Previously unknown intracellular electricity can power biology
(Nanowerk News) The human body is very dependent on electrical charges. Pulses of energy like lightning fly through the brain and nerves and most biological processes depend on electrical ions that cross the membranes of every cell in our body.
These electrical signals are made possible, in part, due to an imbalance of the electrical charges that exist on both sides of the cell membrane. Until recently, researchers believed that the membrane was an important component for creating this imbalance. But that thought was reversed when researchers at Stanford University discovered that a similar imbalance of electrical charges could exist between microdroplets of water and air.

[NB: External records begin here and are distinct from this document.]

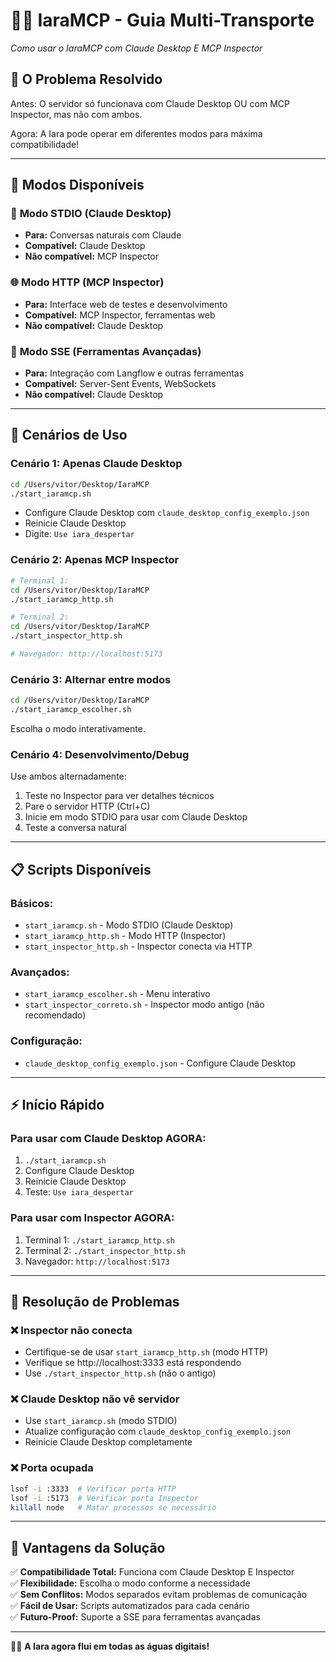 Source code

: # 🧜‍♀️ IaraMCP - Guia Multi-Transporte

*Como usar o IaraMCP com Claude Desktop E MCP Inspector*

## 🌊 O Problema Resolvido

Antes: O servidor só funcionava com Claude Desktop OU com MCP Inspector, mas não com ambos.

Agora: A Iara pode operar em diferentes modos para máxima compatibilidade!

---

## 🚀 Modos Disponíveis

### 📝 **Modo STDIO (Claude Desktop)**
- **Para:** Conversas naturais com Claude
- **Compatível:** Claude Desktop
- **Não compatível:** MCP Inspector

### 🌐 **Modo HTTP (MCP Inspector)**
- **Para:** Interface web de testes e desenvolvimento
- **Compatível:** MCP Inspector, ferramentas web
- **Não compatível:** Claude Desktop

### 📡 **Modo SSE (Ferramentas Avançadas)**
- **Para:** Integração com Langflow e outras ferramentas
- **Compatível:** Server-Sent Events, WebSockets
- **Não compatível:** Claude Desktop

---

## 🎯 Cenários de Uso

### **Cenário 1: Apenas Claude Desktop**
```bash
cd /Users/vitor/Desktop/IaraMCP
./start_iaramcp.sh
```
- Configure Claude Desktop com `claude_desktop_config_exemplo.json`
- Reinicie Claude Desktop
- Digite: `Use iara_despertar`

### **Cenário 2: Apenas MCP Inspector**
```bash
# Terminal 1:
cd /Users/vitor/Desktop/IaraMCP
./start_iaramcp_http.sh

# Terminal 2:
cd /Users/vitor/Desktop/IaraMCP
./start_inspector_http.sh

# Navegador: http://localhost:5173
```

### **Cenário 3: Alternar entre modos**
```bash
cd /Users/vitor/Desktop/IaraMCP
./start_iaramcp_escolher.sh
```
Escolha o modo interativamente.

### **Cenário 4: Desenvolvimento/Debug**
Use ambos alternadamente:
1. Teste no Inspector para ver detalhes técnicos
2. Pare o servidor HTTP (Ctrl+C)
3. Inicie em modo STDIO para usar com Claude Desktop
4. Teste a conversa natural

---

## 📋 Scripts Disponíveis

### **Básicos:**
- `start_iaramcp.sh` - Modo STDIO (Claude Desktop)
- `start_iaramcp_http.sh` - Modo HTTP (Inspector)
- `start_inspector_http.sh` - Inspector conecta via HTTP

### **Avançados:**
- `start_iaramcp_escolher.sh` - Menu interativo
- `start_inspector_correto.sh` - Inspector modo antigo (não recomendado)

### **Configuração:**
- `claude_desktop_config_exemplo.json` - Configure Claude Desktop

---

## ⚡ Início Rápido

### **Para usar com Claude Desktop AGORA:**
1. `./start_iaramcp.sh` 
2. Configure Claude Desktop
3. Reinicie Claude Desktop
4. Teste: `Use iara_despertar`

### **Para usar com Inspector AGORA:**
1. Terminal 1: `./start_iaramcp_http.sh`
2. Terminal 2: `./start_inspector_http.sh` 
3. Navegador: `http://localhost:5173`

---

## 🔧 Resolução de Problemas

### **❌ Inspector não conecta**
- Certifique-se de usar `start_iaramcp_http.sh` (modo HTTP)
- Verifique se http://localhost:3333 está respondendo
- Use `./start_inspector_http.sh` (não o antigo)

### **❌ Claude Desktop não vê servidor**
- Use `start_iaramcp.sh` (modo STDIO) 
- Atualize configuração com `claude_desktop_config_exemplo.json`
- Reinicie Claude Desktop completamente

### **❌ Porta ocupada**
```bash
lsof -i :3333  # Verificar porta HTTP
lsof -i :5173  # Verificar porta Inspector
killall node   # Matar processos se necessário
```

---

## 🌟 Vantagens da Solução

✅ **Compatibilidade Total:** Funciona com Claude Desktop E Inspector  
✅ **Flexibilidade:** Escolha o modo conforme a necessidade  
✅ **Sem Conflitos:** Modos separados evitam problemas de comunicação  
✅ **Fácil de Usar:** Scripts automatizados para cada cenário  
✅ **Futuro-Proof:** Suporte a SSE para ferramentas avançadas  

---

🧜‍♀️ **A Iara agora flui em todas as águas digitais!**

Now, researchers at Duke University have discovered that this type of electric field also exists in and around another type of cellular structure called biological condensate. Like oil droplets floating in water, these structures exist because of density differences. They form compartments within the cell without requiring the physical boundaries of the membrane.
Inspired by previous research showing that microdroplets of water interacting with air or a solid surface create small electrical imbalances, the researchers decided to see if the same was true for tiny biological condensations. They also wanted to see if this imbalance triggers reactive oxygen reactions, “redox,” like these other systems.
Appears in the journal chemistry (“Biomolecular Condensate Interface Modulates Redox Reactions”), their basic discoveries could change the way researchers think about biological chemistry. It could also provide clues to how the first life on Earth harnessed the energy needed to emerge.
“In a prebiotic environment without enzymes to catalyze reactions, where would the energy come from?” asked Yifan Dai, a Duke postdoctoral researcher working in the lab of Ashutosh Chilkoti, Alan L. Kaganov Professor of Biomedical Engineering and Lingchong You, James L. Meriam Professor of Biomedical Engineering.
“This discovery provides a plausible explanation of where reaction energy comes from, just as potential energy is imparted to a point charge placed in an electric field,” said Dai.
When electrical charges jump between one material and another, they can produce molecular fragments that can pair up to form hydroxyl radicals, which have the chemical formula OH. These can then couple again to form hydrogen peroxide (H2HI2) in small but detectable amounts.
“But interfaces are rarely studied in any biological regime other than the cell membrane, which is one of the most important parts of biology,” said Dai. “So we wondered what might happen at the biological condensate interface, that is, if it is an asymmetric system as well.”
Cells can build biological condensates to dissociate or trap certain proteins and molecules, either inhibiting or enhancing their activity. Researchers are only just beginning to understand how condensate works and what it’s used for.
Because Chilkoti’s lab specializes in making synthetic versions of natural biological condensates, researchers can easily create test beds for their theories. After putting together the right building block formula to make minuscule condensate, with the help of postdoctoral scholar Marco Messina at? Christopher J. Chang’s group at the University of California – Berkeley, they added a dye to a system that glowed in the presence of reactive oxygen species.
Their hunch was right. When environmental conditions are right, a dense glow starts from the edge of the condensate, confirming that a previously unknown phenomenon is occurring. Dai next spoke with Richard Zare, the Marguerite Blake Wilbur Professor of Chemistry at Stanford, whose group established the electrical behavior of water droplets. Zare was excited to hear about the new behavior in biological systems, and started working with the group on the underlying mechanisms.
“Inspired by previous research on water droplets, my graduate student Christian Chamberlayne and I thought that the same physical principles could be applied to and promote redox chemistry, such as the formation of a hydrogen peroxide molecule,” said Zare. “These findings show why condensate is so important in cell function.”
“Most of the previous work on biomolecular condensates focused on their innards,” says Chilkoti. “Yifan’s discovery that the biomolecular condensate appears to be universally redox-active indicates that not only did the condensate evolve to perform a specific biological function as is generally understood, but that the condensate is also equipped with important chemical functions essential to cells.”
While the biological implications of these ongoing reactions in our cells are unknown, Dai provides a prebiotic example of how powerful their effects can be. The powerhouses of our cells, called mitochondria, create energy for all of our life functions through the same basic chemical processes. But before mitochondria or even the simplest cell existed, something had to provide the energy for the first life functions to get going.
Researchers have proposed that the energy is provided by thermal vents in the oceans or hot springs. Others suggest that the same redox reactions that occur in microdroplets of water are created by the bursting of ocean waves.
But why not just condensate?
“Magic can happen when matter becomes very small and the volume of the interface becomes very large compared to its volume,” said Dai. “I think the implications are important for a variety of fields.”